Que pensez-vous du terme de « décivilisation » employé par Emmanuel Macron ?
Je ne fais pas partie de ceux que le mot effraie. Il faut toujours « dire ce que l’on voit et voir ce que l’on voit », selon la formule de Péguy. Aujourd’hui, nous sommes dans une forme d’ensauvagement, oui, de décivilisation. Les images de cette grand-mère agressée avec sa petite fille à Bordeaux par un barbare multirécidiviste ont choqué la France entière. Beaucoup de nos structures se sont fragilisées. Je parle des piliers porteurs comme la famille, l’école ou l’autorité. C’est un travail de reconstruction qu’il faut engager.
Le Mariage pour Tous et la PMA ont-ils été des atteintes à la famille sous sa forme traditionnelle ?
Je ne considère pas que ce sont des éléments de déconstruction de notre société.
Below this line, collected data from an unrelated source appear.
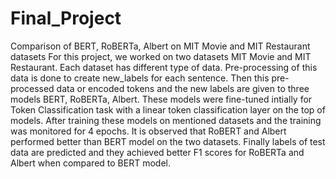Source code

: # Final_Project
Comparison of BERT, RoBERTa, Albert on MIT Movie and MIT Restaurant datasets
For this project, we worked on two datasets MIT Movie and MIT Restaurant. Each dataset has different type of data. 
Pre-processing of this data is done to create new_labels for each sentence. Then this pre-processed data or encoded tokens and the new labels are given to three models  BERT, RoBERTa, Albert. These models were fine-tuned intially for Token Classification task with a linear token classification layer on the top of models.
After training these models on mentioned datasets and the training was monitored for 4 epochs. It is observed that RoBERT and Albert performed better than BERT model on the two datasets. Finally labels of test data are predicted and  they achieved better F1 scores for RoBERTa and Albert when compared to BERT model.
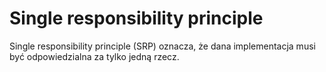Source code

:# Single responsibility principle

Single responsibility principle (SRP) oznacza, że dana implementacja musi być odpowiedzialna za tylko jedną rzecz.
Cela ne constitue pas une menace pour notre société.
Qu’est-ce qui menace le plus la famille ?
Incontestablement la baisse de la natalité et l’effondrement du niveau scolaire.
Après quelques semaines de turbulences, la situation s’est apaisée pour vous. Avez-vous douté ?
Je savais que la mission ne serait pas simple. Je n’ai pas été déçu. Je suis confiant et je sais où je veux aller. Les briques que nous sommes en train de poser pour reconstruire la maison sont en train de commencer à s’articuler. Depuis quelques semaines, le regard change. Nous étions considérés comme morts. Nous pesons encore.
C’est un job ingrat ou enviable ?
Ni l’un ni l’autre. J’ai repris le parti après la défaite inédite de 2022. J’essaie de foncer et de ne pas douter. Tout est à reconstruire mais je suis déterminé.